Natureza, universo, cosmo é o mundo do ser. Há a total desmitização da natureza. Tudo que está no aqui e agora, no espaço-tempo, não é eterno. Todo o universo pode tornar-se o ambiente do ser, seu espaço e seu tempo, que ele pode adaptar às suas necessidades e administrar. E tal postura nos leva às responsabilidades diante dos ecossistemas. Posicionar-se pela opção a favor dos ecossistemas, presentes ou distantes, no sentido de mitigar o sofrimento imposto à natureza, é seguir o modelo da floresta tropical.

Mas imagem e semelhança traduzem abertura à transcendência. Aqui estão dados os elementos que nos permitem entender porque faz parte da humanidade o abrir-se à transcendência e viver com ela. Há um deslumbramento permanente diante do absoluto e do mistério. Estamos diante de um ser que pode pensar o que não está aqui e agora, e que pode refletir sobre o que vai além da realidade factual. E é por poder pensar tais realidades que não podem ser vistas, que o ser humano pode pensar a eternidade e relacionar-se com o transcendente. Assim, imagem e semelhança transfere ao humano a capacidade de superar a hamartia.

Esse humano não é uma pessoa em particular, mas humanidade e a expansão através do universo e do cosmo não está dada a uma pessoa, mas a comunidade dos humanos. Assim, ninguém pode ser excluído da autoridade que nasce do arbítrio livre.

O universo, o cosmo, sem dúvida pode ser administrado através da convivência de seres que se complementam. e se amam. Ou seja, esse ser plural só poderia exercer o domínio através da comunidade, completando-se enquanto ser, como humano.

A alienação, sem dúvida, quebra a possibilidade da humanidade ser imagem e semelhança eficaz. O errar o alvo é um estado da existência e o mal se faz presente como opção ao ato livre. Assim, o humano lançou-se ao domínio de seus iguais, incl
usive através do derramamento de sangue; suprimiu o equilíbrio e a mútua solidariedade, humildade e amor, entre macho e fêmea; mitificou a ciência e a técnica; e lançou-se à destruição da própria natureza.
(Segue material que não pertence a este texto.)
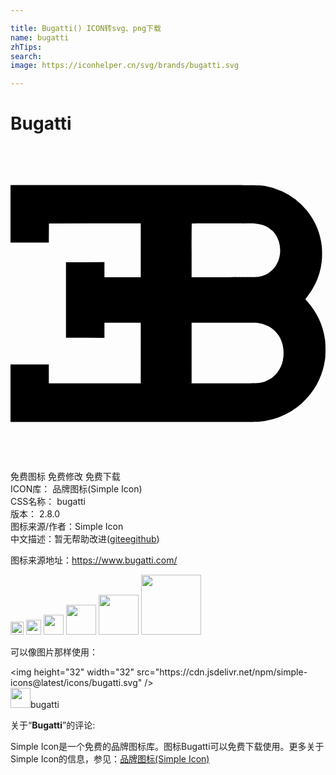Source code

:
 ```yaml
---

title: Bugatti() ICON转svg、png下载
name: bugatti
zhTips: 
search: 
image: https://iconhelper.cn/svg/brands/bugatti.svg

---
```


# Bugatti  <small style="font-size: 60%;font-weight: 100"></small>

<div id="svg" class="svg-wrap">
<svg role="img" viewBox="0 0 24 24" xmlns="http://www.w3.org/2000/svg"><title>Bugatti icon</title><path d="M0 5.168v2.194h2.92l.004-.73.006-.73 3.498-.005 3.496-.004v4.103H7.157V8.851l-1.464.004-1.466.006v5.744l1.466.006 1.464.004V13.47h2.767v4.618H2.92v-1.45H0v4.39h9.31c6.06 0 9.405-.008 9.584-.02a5.482 5.482 0 0 0 3.73-1.842 5.567 5.567 0 0 0 1.341-2.904c.048-.325.046-1.184-.002-1.504a5.537 5.537 0 0 0-1.36-2.922 1.478 1.478 0 0 1-.14-.17c0-.008.054-.08.12-.16a5.255 5.255 0 0 0 1.13-2.693 6.9 6.9 0 0 0 .01-1.122 5.297 5.297 0 0 0-1.172-2.81 5.328 5.328 0 0 0-1.884-1.443 5.297 5.297 0 0 0-1.2-.38c-.515-.09-.038-.085-10.052-.085H0zm18.656.744c.557.044.958.214 1.305.555.536.529.73 1.414.475 2.193a1.933 1.933 0 0 1-.494.794 1.884 1.884 0 0 1-1.055.513c-.147.025-.561.03-2.63.03h-2.458v-2.04c0-1.121.005-2.045.013-2.05.02-.022 4.569-.016 4.844.005zm.267 7.586c1.078.174 1.807.977 1.876 2.065.057.888-.246 1.613-.87 2.088-.159.12-.5.288-.691.342-.35.095-.342.095-2.977.095h-2.462V13.47h2.477c2.082 0 2.502.003 2.647.028Z"/></svg>
</div>
<detail full-name='bugatti'></detail>

<div class="detail-page">
<p>
<span><span class="badge-success badge">免费图标</span> <span class="badge-success badge">免费修改</span>  <span class="badge-success badge">免费下载</span> </span>
<br/>
<span>
ICON库：
<span class="badge-secondary badge">品牌图标(Simple Icon)</span> 
</span>
<br/>
<span>
CSS名称：
<span class="badge-secondary badge">bugatti</span> 
</span>

<br/>
<span>
版本：
<span class="badge-secondary badge">2.8.0</span> 
</span>
<br/>
<span>图标来源/作者：<span class="badge-light badge">Simple Icon</span></span> 
<br/>
<span class="zh-detail">中文描述：暂无<span class="help-link"><span>帮助改进</span>(<a href="https://gitee.com/liuwave/icon-helper/edit/master/json/brands/bugatti.json" target="_blank" rel="noopener noreferrer">gitee</a><a href="https://github.com/liuwave/icon-helper/edit/master/json/brands/bugatti.json" target="_blank" rel="noopener noreferrer">github</a></span>)</span><br/>
</p>
</div><div class="description description alert alert-light"><p>图标来源地址：<a href="https://www.bugatti.com/" target="_blank" rel="noopener noreferrer">https://www.bugatti.com/</a></p></div>
<div class="alert alert-dark">
<img height="21" width="21" src="https://cdn.jsdelivr.net/npm/simple-icons@latest/icons/bugatti.svg" />
<img height="24" width="24" src="https://cdn.jsdelivr.net/npm/simple-icons@latest/icons/bugatti.svg" />
<img height="32" width="32" src="https://cdn.jsdelivr.net/npm/simple-icons@latest/icons/bugatti.svg" />
<img height="48" width="48" src="https://cdn.jsdelivr.net/npm/simple-icons@latest/icons/bugatti.svg" />
<img height="64" width="64" src="https://cdn.jsdelivr.net/npm/simple-icons@latest/icons/bugatti.svg" />
<img height="96" width="96" src="https://cdn.jsdelivr.net/npm/simple-icons@latest/icons/bugatti.svg" />

</div>
<div>
  <p>可以像图片那样使用：    
  </p>
  <div class="alert alert-primary" style="font-size: 14px">
    &lt;img height="32" width="32" src="https://cdn.jsdelivr.net/npm/simple-icons@latest/icons/bugatti.svg" /&gt;
    <copy-btn content='<img height="32" width="32" src="https://cdn.jsdelivr.net/npm/simple-icons@latest/icons/bugatti.svg" />'></copy-btn>
  </div>
  <div class="alert alert-secondary">
    <img height="32" width="32" src="https://cdn.jsdelivr.net/npm/simple-icons@latest/icons/bugatti.svg" />bugatti
    <copy-btn content="bugatti" btn-title="复制图标名称"></copy-btn>
  </div>
</div>
<div class="icon-detail__container">
<p>关于“<b>Bugatti</b>”的评论:</p>
</div>
<Vssue title="关于“Bugatti”的评论" />
<div><p>Simple Icon是一个免费的品牌图标库。图标Bugatti可以免费下载使用。更多关于  Simple Icon的信息，参见：<a target="_blank" href="https://iconhelper.cn/brands.html">品牌图标(Simple Icon)</a>
</p></div>
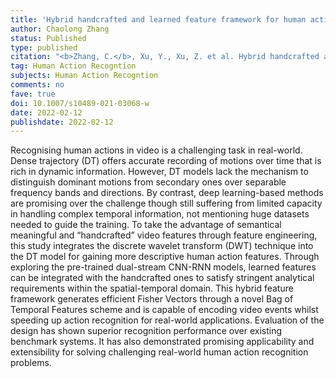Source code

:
 ```yaml
---
title: 'Hybrid handcrafted and learned feature framework for human action recognition'
author: Chaolong Zhang
status: Published
type: published
citation: "<b>Zhang, C.</b>, Xu, Y., Xu, Z. et al. Hybrid handcrafted and learned feature framework for human action recognition. Appl Intell (2022)."
tag: Human Action Recogntion
subjects: Human Action Recogntion
comments: no
fave: true
doi: 10.1007/s10489-021-03068-w
date: 2022-02-12
publishdate: 2022-02-12
---
```


Recognising human actions in video is a challenging task in real-world. Dense trajectory (DT) offers accurate recording of motions over time that is rich in dynamic information. However, DT models lack the mechanism to distinguish dominant motions from secondary ones over separable frequency bands and directions. By contrast, deep learning-based methods are promising over the challenge though still suffering from limited capacity in handling complex temporal information, not mentioning huge datasets needed to guide the training. To take the advantage of semantical meaningful and “handcrafted” video features through feature engineering, this study integrates the discrete wavelet transform (DWT) technique into the DT model for gaining more descriptive human action features. Through exploring the pre-trained dual-stream CNN-RNN models, learned features can be integrated with the handcrafted ones to satisfy stringent analytical requirements within the spatial-temporal domain. This hybrid feature framework generates efficient Fisher Vectors through a novel Bag of Temporal Features scheme and is capable of encoding video events whilst speeding up action recognition for real-world applications. Evaluation of the design has shown superior recognition performance over existing benchmark systems. It has also demonstrated promising applicability and extensibility for solving challenging real-world human action recognition problems.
Ainda assim, há na existência uma imagem e semelhança invisível, mas presente. E essa imagem semelhança pode, a nível escatológico, construir aquilo que à natureza apenas é impossível. Na imagem semelhança repousa a possibilidade e o poder da eternidade, que pode construir a novidade do eterno agora, ao conquistar corações e mentes na terra azul.